The death toll from Cyclone Kenneth in northern Mozambique has risen to 38, as flooding and pounding rains hampered efforts to deliver aid to badly hit communities several days after the storm.
An estimated 160,000 people were at risk from the second powerful cyclone to hit the southern African nation in just six weeks, officials said. It was the first time in recorded history that two cyclones had targeted Mozambique in a single season.
Just as most of the 600-plus deaths from last month’s Cyclone Idai were caused by flooding in the days that followed, heavy rains in the wake of Kenneth have raised fears of a similar scenario.

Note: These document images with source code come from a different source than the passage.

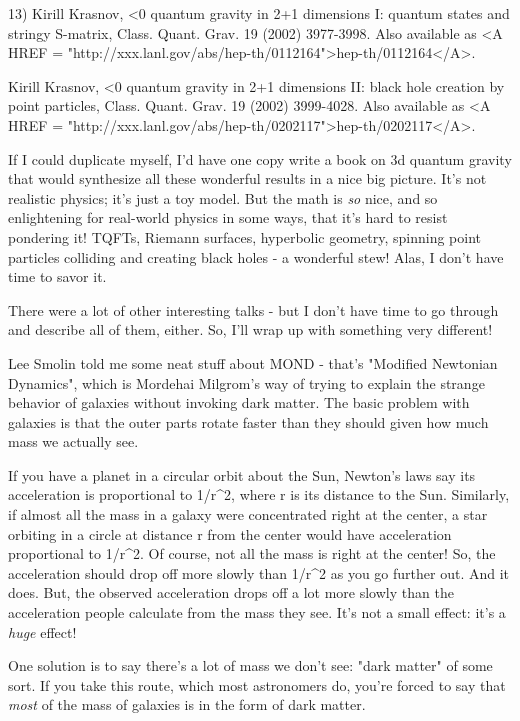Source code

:13) Kirill Krasnov, \Lambda <0 quantum gravity in 2+1 dimensions I:
quantum states and stringy S-matrix, Class. Quant. Grav. 19 (2002) 
3977-3998.  Also available 
as <A HREF = "http://xxx.lanl.gov/abs/hep-th/0112164">hep-th/0112164</A>.

Kirill Krasnov, \Lambda <0 quantum gravity in 2+1 dimensions II: 
black hole creation by point particles, Class. Quant. Grav. 19 (2002) 
3999-4028.  Also available 
as <A HREF = "http://xxx.lanl.gov/abs/hep-th/0202117">hep-th/0202117</A>.

If I could duplicate myself, I'd have one copy write a book on 3d quantum 
gravity that would synthesize all these wonderful results in a nice big 
picture.  It's not realistic physics; it's just a toy model.  But the 
math is \emph{so} nice, and so enlightening for real-world physics in some 
ways, that it's hard to resist pondering it!  TQFTs, Riemann surfaces,
hyperbolic geometry, spinning point particles colliding and creating
black holes - a wonderful stew!  Alas, I don't have time to savor it.

There were a lot of other interesting talks - but I don't have time to go 
through and describe all of them, either.  So, I'll wrap up with something
very different!  

Lee Smolin told me some neat stuff about MOND - that's "Modified 
Newtonian Dynamics", which is Mordehai Milgrom's way of trying to explain 
the strange behavior of galaxies without invoking dark matter.  The basic 
problem with galaxies is that the outer parts rotate faster than they 
should given how much mass we actually see.  

If you have a planet in a circular orbit about the Sun, Newton's laws 
say its acceleration is proportional to 1/r^{2}, 
where r is its distance to 
the Sun.  Similarly, if almost all the mass in a galaxy were concentrated
right at the center, a star orbiting in a circle at distance r from the 
center would have acceleration proportional to 1/r^{2}.  
Of course, not all
the mass is right at the center!  So, the acceleration should drop off 
more slowly than 1/r^{2} 
as you go further out.  And it does.  But, the 
observed acceleration drops off a lot more slowly than the acceleration 
people calculate from the mass they see.  It's not a small effect: it's a 
\emph{huge} effect!

One solution is to say there's a lot of mass we don't 
see: "dark matter"
of some sort.  If you take this route, which most astronomers do, you're
forced to say that \emph{most} 
of the mass of galaxies is in the form of dark 
matter.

Flooding from the latest cyclone was “critical” in parts of the country’s northernmost province of Cabo Delgado, including Ibo island and the districts of Macomia and Quissanga, where more than 35,000 buildings and homes had been partially or fully destroyed, the government said.
The rising waters made many roads impassable and hampered air efforts to reach communities outside the region’s main city, Pemba.
Authorities were preparing for a possible cholera outbreak as some wells were contaminated and safe drinking water became a growing concern.
The heavy rains in Pemba caused deadly mudslides. Residents of one neighbourhood dug for bodies on Monday after two houses were crushed by the collapse of a sprawling rubbish dump overnight, resident Manuel Joachim said.
A woman’s body had been found, he said. Five people in all were thought to be buried there.